Verification may take a couple of weeks but is not expected to present serious problems. Intelligence analysts in Seoul have said the reactor is outdated and worn out. "They were planning to shut it down anyway," says one US analyst, who spoke on condition of anonymity. "That's not the problem."

Meanwhile, the North has its demands. Kim Myong Gil, minister at the North's UN mission, called for the US and Japan to end "hostile policies." "After the shutdown, then we will discuss the economic sanctions lifting and removal from the terrorism list," Mr. Kim said.

Other key issues, say Korean analysts, will be a formal peace treaty ending the Korean War, replacing the armistice signed in 1953.

"They will talk about peace talks," says Kim Tae Woo at the Korea Institute of Defense Analyses. "Next they will talk about withdrawal of US forces" – which now total 29,000 troops.

Mr. Kim sees the North's moves as based in part on trying to influence the outcome of the South Korean presidential election in December. North Korea has repeatedly denounced conservative candidates. Both North and South Korea, he notes, are pursuing an inter-Korean summit between President Roh Moo Hyun and North Korea's leader, Kim Jong Il.

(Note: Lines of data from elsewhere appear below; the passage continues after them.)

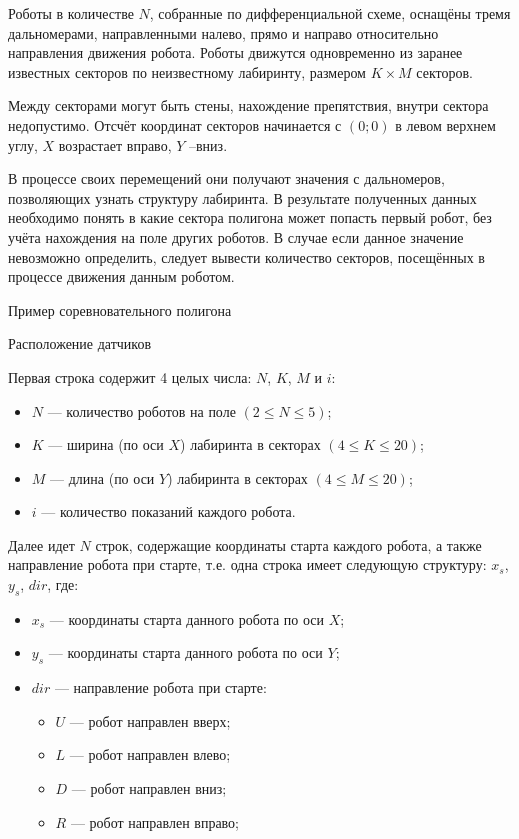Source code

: 
Роботы в количестве $N$, собранные по дифференциальной схеме, оснащёны тремя дальномерами, направленными налево, прямо и
направо относительно направления движения робота.
Роботы движутся одновременно  из заранее известных секторов по неизвестному лабиринту, размером $K \times M$ секторов.

Между секторами могут быть стены, нахождение препятствия, внутри сектора недопустимо.
Отсчёт координат секторов начинается с $(0;0)$ в левом верхнем углу, $X$  возрастает вправо, $Y$ --вниз.

В процессе своих перемещений они получают значения с дальномеров, позволяющих узнать структуру лабиринта.
В результате полученных данных необходимо понять в какие сектора полигона может попасть первый робот, без
учёта нахождения на поле других роботов. В случае если данное значение невозможно определить,
следует вывести количество секторов, посещённых в процессе движения данным роботом.

{Пример соревновательного полигона}

{Расположение датчиков}



Первая строка содержит 4 целых числа: $N$, $K$, $M$ и $i$:
\begin{itemize}
    \item $N$ --- количество роботов на поле $(2 \leq N \leq 5)$;
    \item $K$ --- ширина (по оси $X$) лабиринта в секторах $(4 \leq K \leq 20)$;
    \item $M$ --- длина (по оси $Y$) лабиринта в секторах $(4 \leq M \leq 20)$;
    \item $i$ --- количество показаний каждого робота.
\end{itemize}

Далее идет $N$  строк, содержащие координаты старта каждого робота, а также направление робота при старте,
т.е. одна строка имеет следующую структуру: $x_s$, $y_s$, $dir$, где:
\begin{itemize}
    \item $x_s$ --- координаты старта данного робота по оси $X$;
    \item $y_s$ --- координаты старта данного робота по оси $Y$;
    \item $dir$ --- направление робота при старте:
    \begin{itemize}
        \item $U$ --- робот направлен вверх;
        \item $L$ --- робот направлен влево;
        \item $D$ --- робот направлен вниз;
        \item $R$ --- робот направлен вправо;
    \end{itemize}
\end{itemize}

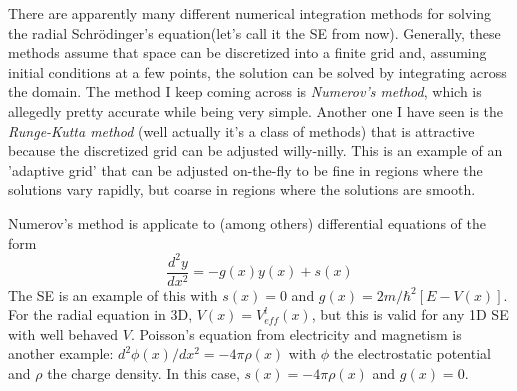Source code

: \documentclass[prb,aps,11pt,superscriptaddress,floatfix]{revtex4-2}
\begin{document}
There are apparently many different numerical integration methods for solving the radial Schr\"odinger's equation(let's call it the SE from now). Generally, these methods assume that space can be discretized into a finite grid and, assuming initial conditions at a few points, the solution can be solved by integrating across the domain. The method I keep coming across is \emph{Numerov's method}, which is allegedly pretty accurate while being very simple. Another one I have seen is the \emph{Runge-Kutta method} (well actually it's a class of methods) that is attractive because the discretized grid can be adjusted willy-nilly. This is an example of an 'adaptive grid' that can be adjusted on-the-fly to be fine in regions where the solutions vary rapidly, but coarse in regions where the solutions are smooth.

Numerov's method is applicate to (among others) differential equations of the form 
\begin{equation}
    \frac{d^2y}{dx^2} = -g(x)y(x)+s(x)
\end{equation}
The SE is an example of this with $s(x)=0$ and $g(x)=2m/\hbar^2 \left[ E-V(x) \right]$. For the radial equation in 3D, $V(x)=V^l_{eff}(x)$, but this is valid for any 1D SE with well behaved $V$. Poisson's equation from electricity and magnetism is another example: $d^2\phi(x)/dx^2=-4\pi\rho(x)$ with $\phi$ the electrostatic potential and $\rho$ the charge density. In this case, $s(x)=-4\pi\rho(x)$ and $g(x)=0$.
\end{document}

It was the June 2000 summit between Roh's predecessor, Kim Dae Jung, and Kim Jong Il that led to significant rapprochement, including reunions of 14,000 members of some 10 million families divided by the Korean War.

Suh Jae Jin, of the Korea Institute of National Unification, predicts that North Korea will demand the light-water energy reactors that were to have been built under terms of the 1994 agreement.

"The major problem in North Korea is shortage of electric power," he says. The February agreement calls for shipment of another 950,000 tons of heavy fuel oil but says nothing about the reactors. "North Korea will raise the price as high as possible. In the next US administration, North Korea will start negotiations again."